El presidente de Venezuela, Nicolás Maduro, fue secuestrado junto a Cilia Flores, su compañera sentimental, por las Fuerzas Delta del Ejército de los Estados Unidos, bajo el mando del genocida Donald Trump, supuestamente por ser el jefe de un cartel narcotraficante conocido como el Cartel de los Soles como ha insistido desde hace años el hoy presidente de EE. UU.
En el año 2020, durante el primer gobierno de Donald Trump describieron al Cartel de los Soles como una red narcotraficante liderada por Nicolás Maduro que realizaba envíos de droga, proveía armas a grupos armados y que utilizó el narcotráfico contra EE. UU.
En julio de 2025 el Departamento del Tesoro designó al Cartel de los Soles como una «organización terrorista». El 16 de noviembre de 2025 el Secretario de Estado de los EE. UU., Marco Rubio, afirmó en una declaración: «El Departamento de Estado tiene la intención de designar al cartel de los Soles como organización terrorista extranjera […] el cartel de los Soles es dirigido por Nicolás Maduro y otros altos cargos del régimen ilegítimo de Maduro […] El cartel de los Soles, junto con otras organizaciones terroristas extranjeras designadas, como Tren de Aragua y el cartel de Sinaloa, son responsables de la violencia terrorista en todo nuestro hemisferio, así como del tráfico de drogas a Estados Unidos y Europa.»
Sin embargo, ahora y en medio del ilegítimo juicio a Nicolás Maduro y a Cilia Flores el Departamento de Justicia lo caracterizó como un «sistema de clientelismo y corrupción dentro de sectores civiles y militares venezolanos» en el que Maduro participó -según ellos-, pero del que no es jefe de una organización criminal con estructura definida. Es decir, desde el país imperialista del norte de América secuestran a dos funcionarios del gobierno venezolano, asesinan a más de 100 personas entre civiles y militares, destruyen viviendas de personas desarmadas, invaden un país ajeno violando su autodeterminación…para después salir a decir que el supuesto argumento que tenían para cometer todos esos crímenes -el llamado Cartel de los Soles- es una mentira.
Lo que sí es verdad, y lo repite insistentemente Donald Trump, es que Venezuela fue violentada y agredida para controlar su petróleo, para acrecentar las ganancias de las petroleras yankis, para controlar la fuerza de trabajo y los mercados de esa zona del Sur América, para imponerse ante las demás potencias imperialistas y sobreaguar en algo la crisis en la que se encuentra el capitalismo imperialista y la decadencia del imperialismo de los EE. UU.
Una vez más, como cuando los yankis invadieron Irak en 2003 con el cuento de las supuestas armas de destrucción masiva que nunca aparecieron, hoy se cae la careta del imperialismo estadounidense que cuando habla de la «lucha por la libertad y la democracia», en realidad habla de la libertad de sojuzgar un pueblo y de explotar sus fuentes de riqueza (la naturaleza -como el petróleo- y la fuerza de trabajo barata) a la vez que impone su dictadura junto a las clases dominantes de los países que oprime, que a su vez son sus socios y lacayos.
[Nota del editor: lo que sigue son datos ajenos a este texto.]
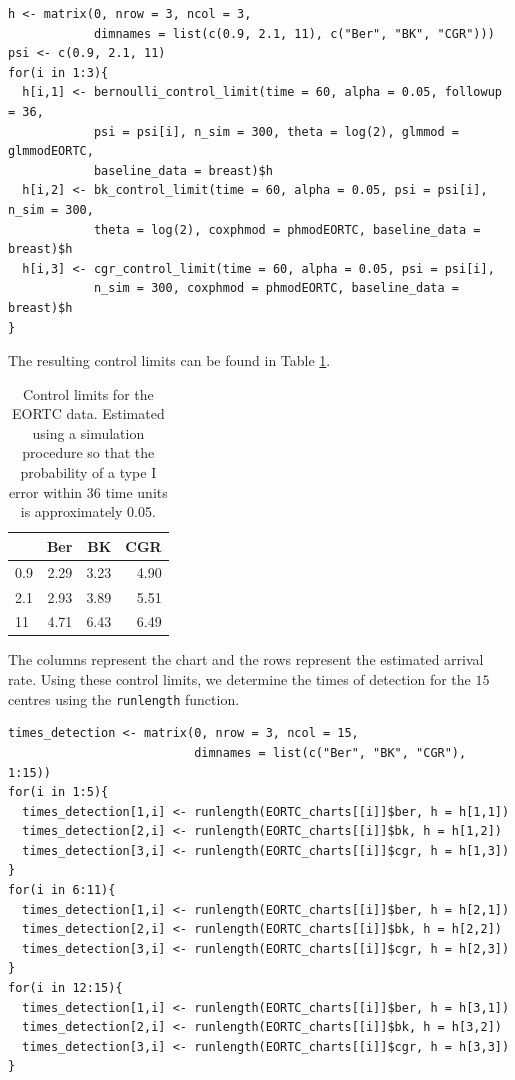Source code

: \begin{verbatim}
h <- matrix(0, nrow = 3, ncol = 3, 
            dimnames = list(c(0.9, 2.1, 11), c("Ber", "BK", "CGR")))
psi <- c(0.9, 2.1, 11)
for(i in 1:3){
  h[i,1] <- bernoulli_control_limit(time = 60, alpha = 0.05, followup = 36,
            psi = psi[i], n_sim = 300, theta = log(2), glmmod =  glmmodEORTC,
            baseline_data = breast)$h
  h[i,2] <- bk_control_limit(time = 60, alpha = 0.05, psi = psi[i], n_sim = 300,
            theta = log(2), coxphmod = phmodEORTC, baseline_data = breast)$h
  h[i,3] <- cgr_control_limit(time = 60, alpha = 0.05, psi = psi[i],
            n_sim = 300, coxphmod = phmodEORTC, baseline_data = breast)$h
}
\end{verbatim}

The resulting control limits can be found in Table \ref{tab:htable-static}.

\begin{table}

\caption{\label{tab:htable-static}Control limits for the EORTC data. Estimated using a simulation procedure so that the probability of a type I error within 36 time units is approximately 0.05.}
\centering
\begin{tabular}[t]{l|r|r|r}
\hline
  & Ber & BK & CGR\\
\hline
0.9 & 2.29 & 3.23 & 4.90\\
\hline
2.1 & 2.93 & 3.89 & 5.51\\
\hline
11 & 4.71 & 6.43 & 6.49\\
\hline
\end{tabular}
\end{table}

The columns represent the chart and the rows represent the estimated arrival rate. Using these control limits, we determine the times of detection for the \(15\) centres using the \texttt{runlength} function.

\begin{verbatim}
times_detection <- matrix(0, nrow = 3, ncol = 15, 
                          dimnames = list(c("Ber", "BK", "CGR"), 1:15))
for(i in 1:5){
  times_detection[1,i] <- runlength(EORTC_charts[[i]]$ber, h = h[1,1])
  times_detection[2,i] <- runlength(EORTC_charts[[i]]$bk, h = h[1,2])
  times_detection[3,i] <- runlength(EORTC_charts[[i]]$cgr, h = h[1,3])
}
for(i in 6:11){
  times_detection[1,i] <- runlength(EORTC_charts[[i]]$ber, h = h[2,1])
  times_detection[2,i] <- runlength(EORTC_charts[[i]]$bk, h = h[2,2])
  times_detection[3,i] <- runlength(EORTC_charts[[i]]$cgr, h = h[2,3])
}
for(i in 12:15){
  times_detection[1,i] <- runlength(EORTC_charts[[i]]$ber, h = h[3,1])
  times_detection[2,i] <- runlength(EORTC_charts[[i]]$bk, h = h[3,2])
  times_detection[3,i] <- runlength(EORTC_charts[[i]]$cgr, h = h[3,3])
}
\end{verbatim}

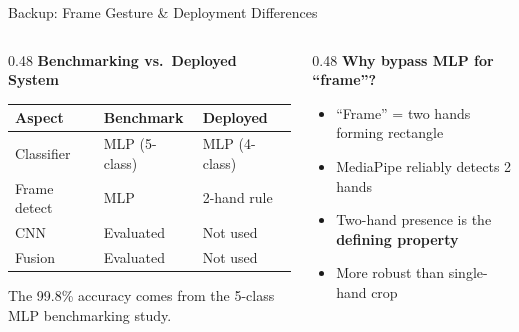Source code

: \documentclass[aspectratio=169]{beamer}
\begin{document}
\begin{frame}[noframenumbering]{Backup: Frame Gesture \& Deployment Differences}
\begin{columns}[T]
\begin{column}{0.48\textwidth}
    \textbf{Benchmarking vs.\ Deployed System}

    \vspace{0.5em}
    \begin{tabular}{lll}
    \toprule
    \textbf{Aspect} & \textbf{Benchmark} & \textbf{Deployed} \\
    \midrule
    Classifier & MLP (5-class) & MLP (4-class) \\
    Frame detect & MLP & 2-hand rule \\
    CNN & Evaluated & Not used \\
    Fusion & Evaluated & Not used \\
    \bottomrule
    \end{tabular}

    \vspace{0.8em}
    {\small The 99.8\% accuracy comes from the 5-class MLP benchmarking study.}
\end{column}
\begin{column}{0.48\textwidth}
    \textbf{Why bypass MLP for ``frame''?}

    \vspace{0.5em}
    \begin{itemize}
        \setlength\itemsep{0.5em}
        \item ``Frame'' = two hands forming rectangle
        \item MediaPipe reliably detects 2 hands
        \item Two-hand presence is the \textbf{defining property}
        \item More robust than single-hand crop
    \end{itemize}
\end{column}
\end{columns}
\end{frame}
\end{document}
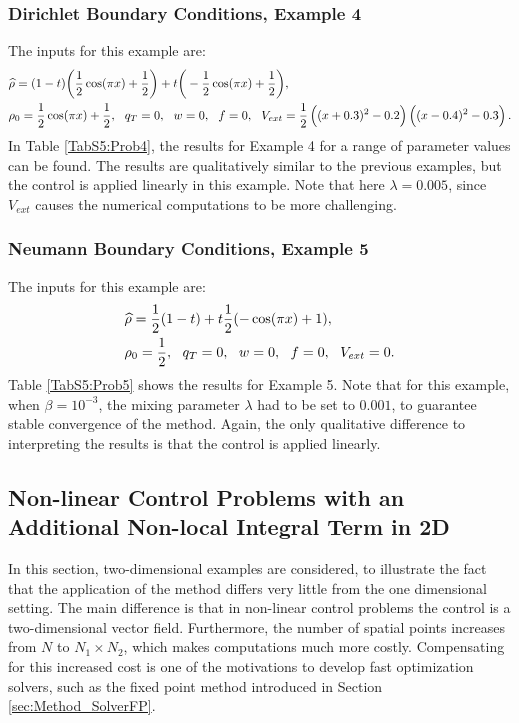 \subsubsection{Dirichlet Boundary Conditions, Example 4}
The inputs for this example are:
\begin{align*}
&\widehat \rho = (1 - t)\bigg(\frac{1}{2}\cos(\pi x) + \frac{1}{2}\bigg)  + t\bigg(-\frac{1}{2}\cos(\pi x) + \frac{1}{2}\bigg),\\
&\rho_{0} = \frac{1}{2}\cos(\pi x) + \frac{1}{2},\ \
q_{T} = 0,\ \
{w} = 0,\ \
f =0, \ \
V_{ext} =\frac{1}{2}\left((x + 0.3)^2 - 0.2\right)\left((x-0.4)^2 - 0.3\right).
\end{align*}
In Table \ref{TabS5:Prob4}, the results for Example 4 for a range of parameter values can be found. The results are qualitatively similar to the previous examples, but the control is applied linearly in this example. Note that here $\lambda = 0.005$, since $V_{{ext}}$ causes the numerical computations to be more challenging.




\subsubsection{Neumann Boundary Conditions, Example 5}
The inputs for this example are:
\begin{align*}
&\widehat \rho = \frac{1}{2}(1-t) + t\frac{1}{2}(-\cos(\pi x) + 1),\\
&\rho_{0} = \frac{1}{2},\ \
q_{T} = 0,\ \
{w} = 0,\ \
f =0,\ \
V_{ext} =0.
\end{align*}
Table \ref{TabS5:Prob5} shows the results for Example 5. Note that for this example, when $\beta = 10^{-3}$, the mixing parameter $\lambda$ had to be set to $0.001$, to guarantee stable convergence of the method.
Again, the only qualitative difference to interpreting the results is that the control is applied linearly.


\subsection{Non-linear Control Problems with an Additional Non-local Integral Term in 2D}
In this section, two-dimensional examples are considered, to illustrate the fact that the application of the method differs very little from the one dimensional setting. The main difference is that in non-linear control problems the control is a two-dimensional vector field. Furthermore, the number of spatial points increases from $N$ to $N_1\times N_2$, which makes computations much more costly. Compensating for this increased cost is one of the motivations to develop fast optimization solvers, such as the fixed point method introduced in Section \ref{sec:Method_SolverFP}.
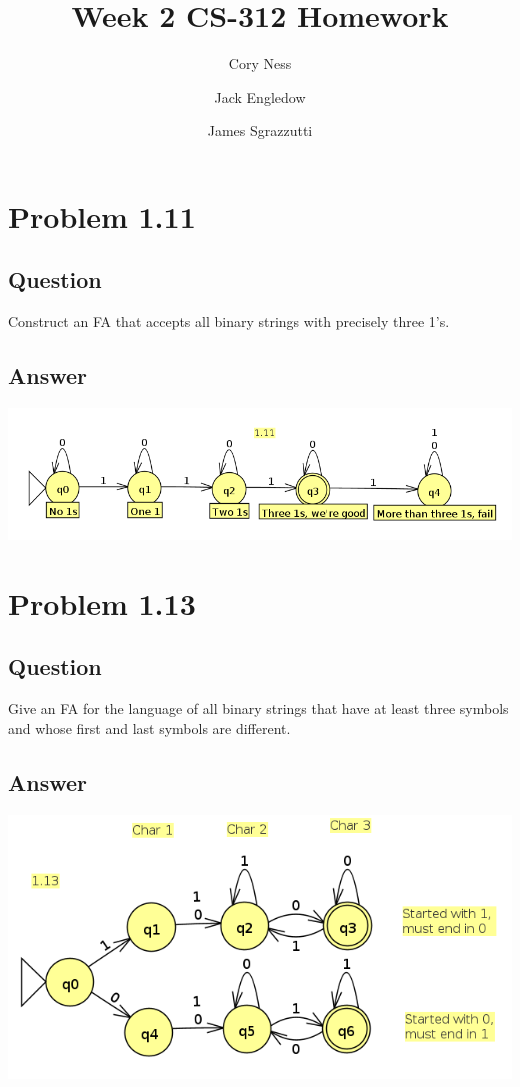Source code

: \documentclass[12pt, a4paper]{article}
\title{Week 2 CS-312 Homework}
\author{
	Cory Ness
	\and
	Jack Engledow
	\and
	James Sgrazzutti
}
\begin{document}
\maketitle

\section{Problem 1.11}
\subsection{Question}
Construct an FA that accepts all binary strings with precisely three 1's.
\subsection{Answer}
\begin{center}
\includegraphics[scale=0.3]{1.11}
\end{center}

\section{Problem 1.13}
\subsection{Question}
Give an FA for the language of all binary strings that have at least three symbols and whose first and last symbols are different.
\subsection{Answer}
\begin{center}
\includegraphics[scale=0.3]{1.13}
\end{center}
\end{document}
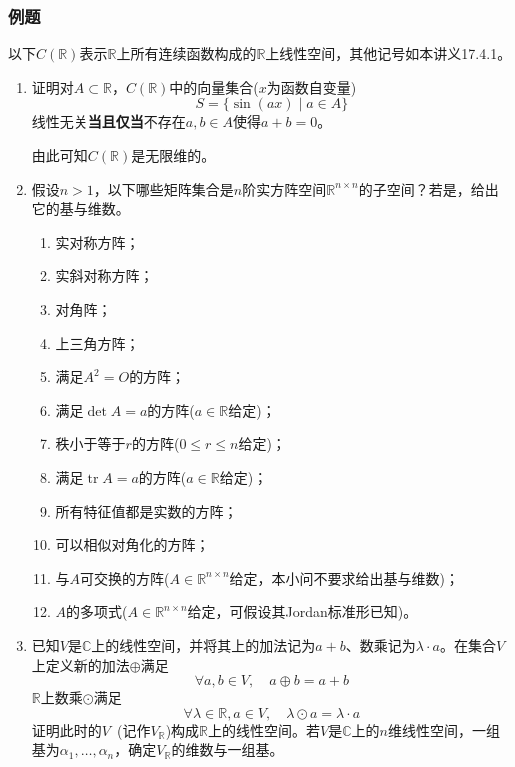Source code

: \documentclass[a4paper,UTF8,fontset=windows,AutoFakeBold]{ctexart}
\DeclareMathOperator{\tr}{tr}
\newcommand*{\note}{\noindent *}
\begin{document}
\subsubsection{例题}
以下$C(\mathbb{R})$表示$\mathbb{R}$上所有连续函数构成的$\mathbb{R}$上线性空间，其他记号如本讲义17.4.1。
\begin{enumerate}
    \item 证明对$A\subset\mathbb{R}$，$C(\mathbb{R})$中的向量集合($x$为函数自变量)
    $$S=\{\sin(ax)\mid a\in A\}$$
    线性无关\textbf{当且仅当}不存在$a,b\in A$使得$a+b=0$。

    \note 由此可知$C(\mathbb{R})$是无限维的。

    \item 假设$n>1$，以下哪些矩阵集合是$n$阶实方阵空间$\mathbb{R}^{n\times n}$的子空间？若是，给出它的基与维数。
    \begin{enumerate}
        \item 实对称方阵；
        \item 实斜对称方阵；
        \item 对角阵；
        \item 上三角方阵；
        \item 满足$A^2=O$的方阵；
        \item 满足$\det A=a$的方阵($a\in\mathbb{R}$给定)；
        \item 秩小于等于$r$的方阵($0\le r\le n$给定)；
        \item 满足$\tr A=a$的方阵($a\in\mathbb{R}$给定)；
        \item 所有特征值都是实数的方阵；
        \item 可以相似对角化的方阵；
        \item 与$A$可交换的方阵($A\in\mathbb{R}^{n\times n}$给定，本小问不要求给出基与维数)；
        \item $A$的多项式($A\in\mathbb{R}^{n\times n}$给定，可假设其Jordan标准形已知)。
    \end{enumerate}
    
    \item 已知$V$是$\mathbb{C}$上的线性空间，并将其上的加法记为$a+b$、数乘记为$\lambda\cdot a$。在集合$V$上定义新的加法$\oplus$满足
    $$\forall a,b\in V,\quad a\oplus b=a+b$$
    $\mathbb{R}$上数乘$\odot$满足
    $$\forall \lambda\in\mathbb{R},a\in V,\quad\lambda\odot a=\lambda\cdot a$$
    证明此时的$V$\ (记作$V_\mathbb{R}$)构成$\mathbb{R}$上的线性空间。若$V$是$\mathbb{C}$上的$n$维线性空间，一组基为$\alpha_1,\dots,\alpha_n$，确定$V_\mathbb{R}$的维数与一组基。
    

\end{enumerate}
\end{document}

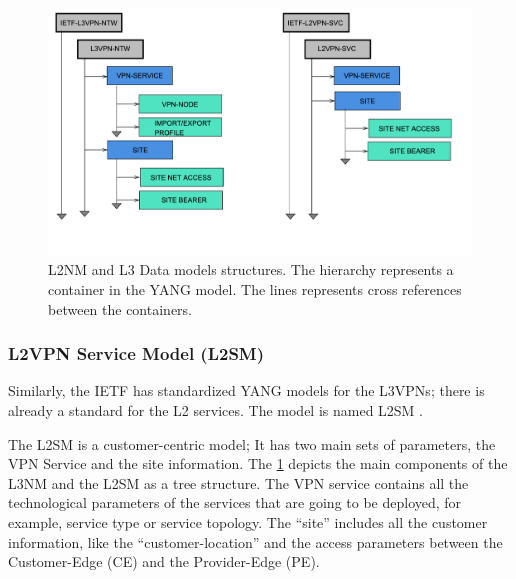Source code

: \documentclass[10pt, conference]{IEEEtran}
\begin{document}

\begin{figure}
	\centering
		\includegraphics[width=\linewidth]{figs/diagram-10.png}
	\caption{L2NM and L3 Data models structures. The hierarchy represents a container in the YANG model. The  lines represents cross references between the containers.}
	\label{FIG:l3nm} 
\end{figure}

\subsubsection{L2VPN Service Model (L2SM)}
\label{section:l2nm}

Similarly, the IETF has standardized YANG models for the L3VPNs; there is already a standard for the L2 services. The model is named L2SM \cite{wen2018yang}. 

The L2SM is a customer-centric model; It has two main sets of parameters, the VPN Service and the site information. The \cref{FIG:l3nm} depicts the main components of the L3NM and the L2SM as a tree structure. The VPN service contains all the technological parameters of the services that are going to be deployed, for example, service type or service topology. The ``site'' includes all the customer information, like the ``customer-location'' and the access parameters between the Customer-Edge (CE) and the Provider-Edge (PE).
\end{document}
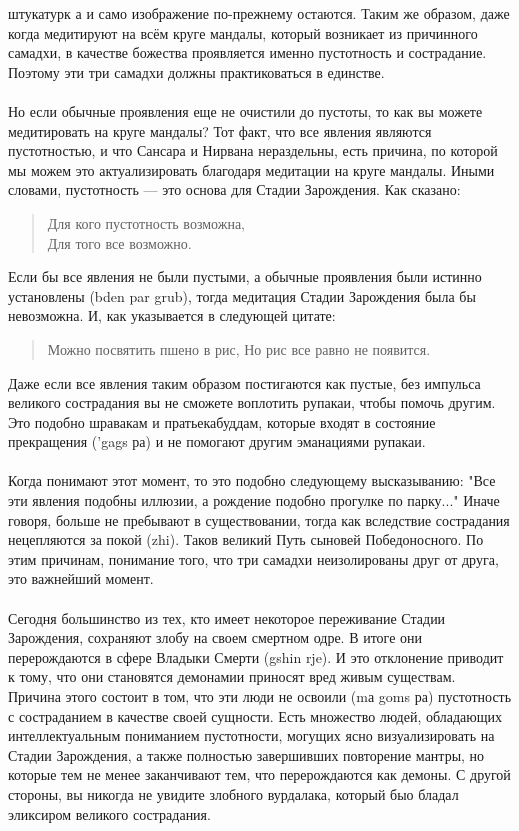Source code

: \begin{siderules}
штукатурк а и само изображение по-прежнему остаются. Таким же образом, даже когда
медитируют на всём круге мандалы, который возникает из причинного самадхи, в качестве
божества проявляется именно пустотность и сострадание. Поэтому эти три самадхи должны
практиковаться в единстве.\\
\\
Но если обычные проявления еще не очистили до пустоты, то как вы можете медитировать
на круге мандалы? Тот факт, что все явления являются пустотностью, и что Сансара и
Нирвана нераздельны, есть причина, по которой мы можем это актуализировать благодаря
медитации на круге мандалы. Иными словами, пустотность — это основа для Стадии Зарождения.
Как сказано:

\begin{verse}
Для кого пустотность возможна,\\
Для того все возможно.
\end{verse}

Если бы все явления не были пустыми, а обычные проявления были истинно установлены
(bden par grub), тогда медитация Стадии Зарождения была бы невозможна. И, как
указывается в следующей цитате:

\begin{verse}
Можно посвятить пшено в рис,
Но рис все равно не появится.
\end{verse}

Даже если все явления таким образом постигаются как пустые, без импульса великого
сострадания вы не сможете воплотить рупакаи, чтобы помочь другим. Это подобно
шравакам и пратьекабуддам, которые входят в состояние прекращения ('gags ра) и не
помогают другим эманациями рупакаи.\\
\\
Когда понимают этот момент, то это подобно следующему высказыванию: "Все эти явления
подобны иллюзии, а рождение подобно прогулке по парку..." Иначе говоря, больше не
пребывают в существовании, тогда как вследствие сострадания нецепляются за покой (zhi).
Таков великий Путь сыновей Победоносного. По этим причинам, понимание того, что три
самадхи неизолированы друг от друга, это важнейший момент.\\
\\
Сегодня большинство из тех, кто имеет некоторое переживание Стадии Зарождения,
сохраняют злобу на своем смертном одре. В итоге они перерождаются в сфере Владыки
Смерти (gshin rje). И это отклонение приводит к тому, что они становятся демонамии
приносят вред живым существам. Причина этого состоит в том, что эти люди не освоили (mа
goms ра) пустотность с состраданием в качестве своей сущности. Есть множество людей,
обладающих интеллектуальным пониманием пустотности, могущих ясно визуализировать на
Стадии Зарождения, а также полностью завершивших повторение мантры, но которые тем не
менее заканчивают тем, что перерождаются как демоны. С другой стороны, вы никогда не
увидите злобного вурдалака, который быо бладал эликсиром великого сострадания.
\end{siderules}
Si bien, no pretendemos meter las manos al fuego por el gobierno chavista -hoy madurista-, tampoco avalamos la agresión de los imperialistas contra la autodeterminación del pueblo venezolano que sabrá vencer las dificultades, hacerle frente a los imperialistas yankis y a las clases dominantes que en su país son el azote de los obreros y campesinos pobres y bajo la dirección de los auténticos comunistas organizados en su Partido Comunista Revolucionario y por medio de la Guerra Popular, la guerra de las masas, podrán construir una nueva Venezuela libre de opresión y explotación capitalista, una Venezuela verdaderamente Socialista y emancipada de la opresión imperialista.